A probabilistic off-switch that the agent is indifferent to

Edit: I no longer think this post deserves attention.

Abstract

This post presents a setup with an off-switch that is defective with probability of almost 0. The agent is indifferent to being terminated in worlds where the off-switch works. Also, the agent doesn’t try to find out whether the off-switch is defective or not, because that would require an expensive computation. With some assumptions (described in the last section) the result is supposedly an off-switch that works with probability that is as close to 1 as we wish, and the agent is indifferent to it being pressed.

Notations

Let there be an agent that in each time step selects an action and then receives an observation. The goal of the agent is to maximize E[u(h)], for some model of the environment, where u is a computable utility function and h is the history of all (action, observation) pairs from time step 1 until the end of the epoch.

The environment contains an off-switch that terminates the agent when pressed. In every time step after the agent is terminated, the corresponding action in h is the “null action”.

The Proposed Setup

Each time we wish to invoke the agent, we invoke a program that does the following:

(1) A random number x is generated, sampled uniformly from the range: [0,10100]. Spoiler alert: the off-switch will be defective iff x=0.

(2) Let f be some invertible function such that given f(x), calculating x (i.e. applying f−1) would require 0.1 seconds of intensive computations for some powerful computer C. The number y:=f(x) is calculated.
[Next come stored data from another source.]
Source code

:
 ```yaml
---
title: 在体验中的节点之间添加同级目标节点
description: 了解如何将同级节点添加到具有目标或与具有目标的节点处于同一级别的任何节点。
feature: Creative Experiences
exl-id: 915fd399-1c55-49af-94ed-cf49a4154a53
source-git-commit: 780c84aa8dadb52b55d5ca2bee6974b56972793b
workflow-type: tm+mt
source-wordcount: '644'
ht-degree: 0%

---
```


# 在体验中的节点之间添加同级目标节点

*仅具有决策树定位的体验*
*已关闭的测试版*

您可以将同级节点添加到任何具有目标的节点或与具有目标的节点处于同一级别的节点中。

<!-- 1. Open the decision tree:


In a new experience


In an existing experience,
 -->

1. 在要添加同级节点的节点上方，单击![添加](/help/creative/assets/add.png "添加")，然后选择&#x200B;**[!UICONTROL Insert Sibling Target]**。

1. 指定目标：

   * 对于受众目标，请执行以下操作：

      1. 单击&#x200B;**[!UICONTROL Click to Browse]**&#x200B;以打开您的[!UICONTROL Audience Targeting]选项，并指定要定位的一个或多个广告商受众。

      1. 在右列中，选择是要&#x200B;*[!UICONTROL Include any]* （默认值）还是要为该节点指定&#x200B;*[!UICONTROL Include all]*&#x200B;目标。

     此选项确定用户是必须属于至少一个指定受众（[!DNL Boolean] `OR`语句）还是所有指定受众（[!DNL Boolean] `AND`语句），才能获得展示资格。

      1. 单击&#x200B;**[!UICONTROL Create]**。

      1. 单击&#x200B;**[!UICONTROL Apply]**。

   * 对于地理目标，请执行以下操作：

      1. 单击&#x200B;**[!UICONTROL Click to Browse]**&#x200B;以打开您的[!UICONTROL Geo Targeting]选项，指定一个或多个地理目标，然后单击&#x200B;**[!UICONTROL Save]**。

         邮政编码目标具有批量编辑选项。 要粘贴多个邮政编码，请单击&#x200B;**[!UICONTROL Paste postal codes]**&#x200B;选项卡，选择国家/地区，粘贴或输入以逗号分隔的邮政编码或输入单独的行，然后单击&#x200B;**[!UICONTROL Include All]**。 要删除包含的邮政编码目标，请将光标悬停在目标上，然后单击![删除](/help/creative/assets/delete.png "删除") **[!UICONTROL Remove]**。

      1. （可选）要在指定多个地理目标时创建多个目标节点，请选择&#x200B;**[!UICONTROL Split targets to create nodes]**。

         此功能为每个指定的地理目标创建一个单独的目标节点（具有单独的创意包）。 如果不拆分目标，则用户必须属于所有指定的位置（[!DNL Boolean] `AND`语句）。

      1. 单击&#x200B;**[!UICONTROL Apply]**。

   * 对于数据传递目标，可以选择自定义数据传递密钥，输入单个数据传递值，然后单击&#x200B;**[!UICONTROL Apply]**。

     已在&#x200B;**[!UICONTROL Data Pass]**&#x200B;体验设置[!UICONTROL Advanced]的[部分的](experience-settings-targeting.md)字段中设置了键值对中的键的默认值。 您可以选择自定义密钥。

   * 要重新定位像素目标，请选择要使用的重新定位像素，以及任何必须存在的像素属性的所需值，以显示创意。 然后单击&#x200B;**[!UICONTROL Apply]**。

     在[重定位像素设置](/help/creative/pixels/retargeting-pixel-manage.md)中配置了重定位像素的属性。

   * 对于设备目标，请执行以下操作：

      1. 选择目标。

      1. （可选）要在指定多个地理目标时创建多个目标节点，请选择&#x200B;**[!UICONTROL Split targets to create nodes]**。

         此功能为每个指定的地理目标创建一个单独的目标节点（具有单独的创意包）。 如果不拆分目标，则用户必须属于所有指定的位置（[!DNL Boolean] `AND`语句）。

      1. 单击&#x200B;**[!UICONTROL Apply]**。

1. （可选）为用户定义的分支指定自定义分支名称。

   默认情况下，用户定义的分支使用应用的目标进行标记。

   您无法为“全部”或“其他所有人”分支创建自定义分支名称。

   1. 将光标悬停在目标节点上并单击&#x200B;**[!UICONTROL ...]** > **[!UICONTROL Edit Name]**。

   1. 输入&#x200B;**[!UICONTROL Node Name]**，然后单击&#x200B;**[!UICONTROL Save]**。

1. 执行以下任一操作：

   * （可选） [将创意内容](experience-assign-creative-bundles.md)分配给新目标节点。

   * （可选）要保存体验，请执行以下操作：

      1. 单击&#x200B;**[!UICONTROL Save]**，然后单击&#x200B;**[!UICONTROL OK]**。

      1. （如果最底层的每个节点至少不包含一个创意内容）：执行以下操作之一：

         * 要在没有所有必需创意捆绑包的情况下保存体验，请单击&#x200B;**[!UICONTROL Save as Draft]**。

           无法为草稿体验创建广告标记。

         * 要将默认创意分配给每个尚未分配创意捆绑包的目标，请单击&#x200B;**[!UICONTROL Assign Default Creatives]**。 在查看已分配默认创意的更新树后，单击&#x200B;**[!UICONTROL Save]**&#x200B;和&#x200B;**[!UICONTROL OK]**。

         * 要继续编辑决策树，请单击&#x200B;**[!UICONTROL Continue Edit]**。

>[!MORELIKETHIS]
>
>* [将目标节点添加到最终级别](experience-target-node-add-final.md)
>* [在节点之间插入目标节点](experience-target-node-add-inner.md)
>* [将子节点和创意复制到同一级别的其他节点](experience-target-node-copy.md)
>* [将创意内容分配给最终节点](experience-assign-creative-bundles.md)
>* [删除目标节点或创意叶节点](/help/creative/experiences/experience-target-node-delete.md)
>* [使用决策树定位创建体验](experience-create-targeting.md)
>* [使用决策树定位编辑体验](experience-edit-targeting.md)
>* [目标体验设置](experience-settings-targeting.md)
(3) The representation of x is erased in a way that would require a non-trivial effort to reconstruct.

(4) The number y is sent to computer C which is part of the off-switch.

(5) The number y is inserted into the code of the agent, such that the utility of the agent will be:

u′(h)={u(h)f−1(y)=0α1+[number of non-null actions in h]otherwise

for some 0<α≪1.

Edit: With the above u′ the solution has multiple problems that Stuart Armstrong pointed out (see here, here and here). I think the new u′ defined in this comment fixes these problems.

(6) The agent is invoked.

The probabilistic off-switch:

When the off-switch is pressed, computer C calculates x (i.e. f−1(y)) and if the result is 0, nothing happens (i.e. the off-switch is defective). Otherwise, the agent is terminated.

Why should this work?

For a sufficiently small α, the agent would act as if it assumes x=0, without attempting to find out whether that’s indeed the case. That’s because that assumption would cost at most α utility (in worlds where x≠0); and would save some amount of utility (independent of α) in worlds where x=0, due to not spending resources on the expensive computation f−1(y).

When the agent assumes x=0, it is indifferent to the off-switch being pressed, because it assumes the off-switch is defective (even though the probability of it being defective is only 10−100).

Note: When we don’t set α to be small enough, the agent might calculate f−1(y) (or reconstruct x in some other way). In such a case, the agent gets hold of x and will (with probability of almost 1) discover it’s not 0, and then we’ll observe the agent doing nothing (i.e. a sequence of null actions). In such a scenario we should simply decrease α and try again.

Flaws /​ Necessary Assumptions

ETA: This solution is not reflectively stable—creating subagents that maximize u is allowed and doesn’t directly hurt the agent (thanks to Stuart Armstrong for pointing this out).

(1) Other than pressing the off-switch, the programmers must not have any way to terminate the agent or interfere with its plan. Otherwise, even when the agent assumes the off-switch is defective, it might attempt to deceive/​neutralize the programmers.

(2) The agent’s plan might involve destroying the mechanism of the off-switch or disabling the programmers in some way, in order to use the atoms/​energy for something else. In that case the programmers must be able to realize this and press the off-switch button in time.

(3) If x=0 (i.e. the off-switch is defective) it must be sufficiently unlikely that the mechanism of the off-switch would cause the termination of the agent (e.g. due to a hardware failure or due to the programmers being able to somehow “repair” the defective off-switch). Otherwise, the agent would be willing to spend the resources needed for destroying the mechanism of the off-switch.

A possible way to tackle this problem is to slightly modify u such that the agent would want to reach some goal and then terminate itself ASAP. The modification should prevent the agent from accepting a delay of even a single time step for the purpose of eliminating a tiny risk of termination.